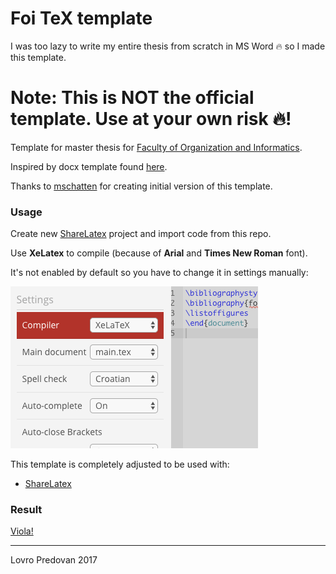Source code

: # Foi TeX  template 

I was too lazy to write my entire thesis from scratch in MS Word :fire: so I made this template.

# Note: This is NOT the official template. Use at your own risk :fire:!

Template for master thesis for [Faculty of Organization and Informatics](http://www.foi.unizg.hr/). 

Inspired by docx template found [here](https://www.google.hr/url?sa=t&rct=j&q=&esrc=s&source=web&cd=1&cad=rja&uact=8&ved=0ahUKEwiDzaWow_DQAhXIXBoKHR0IBJcQFggaMAA&url=http%3A%2F%2Fwww.foi.unizg.hr%2Fsites%2Fdefault%2Ffiles%2Fpredlozak_zavrsni_diplomski_rad_final.docx&usg=AFQjCNGVL532bxol83zfj2y2EgYlY3jPEA&sig2=-l8_ze1uGl3aqvCLb6liNQ).

Thanks to [mschatten](https://github.com/mschatten) for creating initial version of this template. 

### Usage

Create new [ShareLatex](https://www.sharelatex.com/) project and import code from this repo.

Use **XeLatex** to compile (because of **Arial** and **Times New Roman** font).

It's not enabled by default so you have to change it in settings manually:

![Settings](settings.png)

This template is completely adjusted to be used with:

* [ShareLatex](https://www.sharelatex.com/)

### Result
[Viola!](https://github.com/lpredova/foi-latex-master-thesis/blob/master/foi.pdf)


---
Lovro Predovan 2017


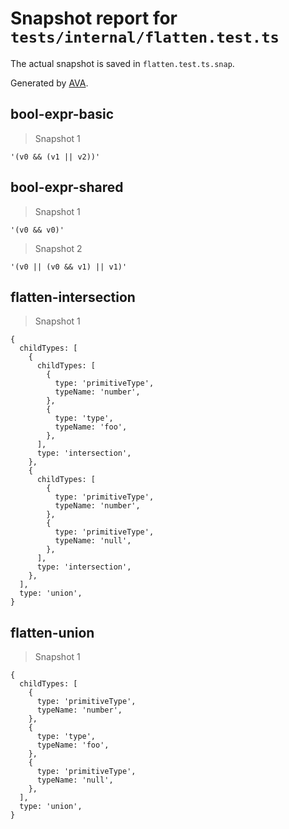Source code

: # Snapshot report for `tests/internal/flatten.test.ts`

The actual snapshot is saved in `flatten.test.ts.snap`.

Generated by [AVA](https://avajs.dev).

## bool-expr-basic

> Snapshot 1

    '(v0 && (v1 || v2))'

## bool-expr-shared

> Snapshot 1

    '(v0 && v0)'

> Snapshot 2

    '(v0 || (v0 && v1) || v1)'

## flatten-intersection

> Snapshot 1

    {
      childTypes: [
        {
          childTypes: [
            {
              type: 'primitiveType',
              typeName: 'number',
            },
            {
              type: 'type',
              typeName: 'foo',
            },
          ],
          type: 'intersection',
        },
        {
          childTypes: [
            {
              type: 'primitiveType',
              typeName: 'number',
            },
            {
              type: 'primitiveType',
              typeName: 'null',
            },
          ],
          type: 'intersection',
        },
      ],
      type: 'union',
    }

## flatten-union

> Snapshot 1

    {
      childTypes: [
        {
          type: 'primitiveType',
          typeName: 'number',
        },
        {
          type: 'type',
          typeName: 'foo',
        },
        {
          type: 'primitiveType',
          typeName: 'null',
        },
      ],
      type: 'union',
    }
----------------
YOUR TASK - Every record should come back exactly as it is, though none of the pictures should.

TASK OUTPUT -
Source code

: # Foi TeX  template 

I was too lazy to write my entire thesis from scratch in MS Word :fire: so I made this template.

# Note: This is NOT the official template. Use at your own risk :fire:!

Template for master thesis for [Faculty of Organization and Informatics](http://www.foi.unizg.hr/). 

Inspired by docx template found [here](https://www.google.hr/url?sa=t&rct=j&q=&esrc=s&source=web&cd=1&cad=rja&uact=8&ved=0ahUKEwiDzaWow_DQAhXIXBoKHR0IBJcQFggaMAA&url=http%3A%2F%2Fwww.foi.unizg.hr%2Fsites%2Fdefault%2Ffiles%2Fpredlozak_zavrsni_diplomski_rad_final.docx&usg=AFQjCNGVL532bxol83zfj2y2EgYlY3jPEA&sig2=-l8_ze1uGl3aqvCLb6liNQ).

Thanks to [mschatten](https://github.com/mschatten) for creating initial version of this template. 

### Usage

Create new [ShareLatex](https://www.sharelatex.com/) project and import code from this repo.

Use **XeLatex** to compile (because of **Arial** and **Times New Roman** font).

It's not enabled by default so you have to change it in settings manually:

![Settings](settings.png)

This template is completely adjusted to be used with:

* [ShareLatex](https://www.sharelatex.com/)

### Result
[Viola!](https://github.com/lpredova/foi-latex-master-thesis/blob/master/foi.pdf)


---
Lovro Predovan 2017


Source code

: # Snapshot report for `tests/internal/flatten.test.ts`

The actual snapshot is saved in `flatten.test.ts.snap`.

Generated by [AVA](https://avajs.dev).

## bool-expr-basic

> Snapshot 1

    '(v0 && (v1 || v2))'

## bool-expr-shared

> Snapshot 1

    '(v0 && v0)'

> Snapshot 2

    '(v0 || (v0 && v1) || v1)'

## flatten-intersection

> Snapshot 1

    {
      childTypes: [
        {
          childTypes: [
            {
              type: 'primitiveType',
              typeName: 'number',
            },
            {
              type: 'type',
              typeName: 'foo',
            },
          ],
          type: 'intersection',
        },
        {
          childTypes: [
            {
              type: 'primitiveType',
              typeName: 'number',
            },
            {
              type: 'primitiveType',
              typeName: 'null',
            },
          ],
          type: 'intersection',
        },
      ],
      type: 'union',
    }

## flatten-union

> Snapshot 1

    {
      childTypes: [
        {
          type: 'primitiveType',
          typeName: 'number',
        },
        {
          type: 'type',
          typeName: 'foo',
        },
        {
          type: 'primitiveType',
          typeName: 'null',
        },
      ],
      type: 'union',
    }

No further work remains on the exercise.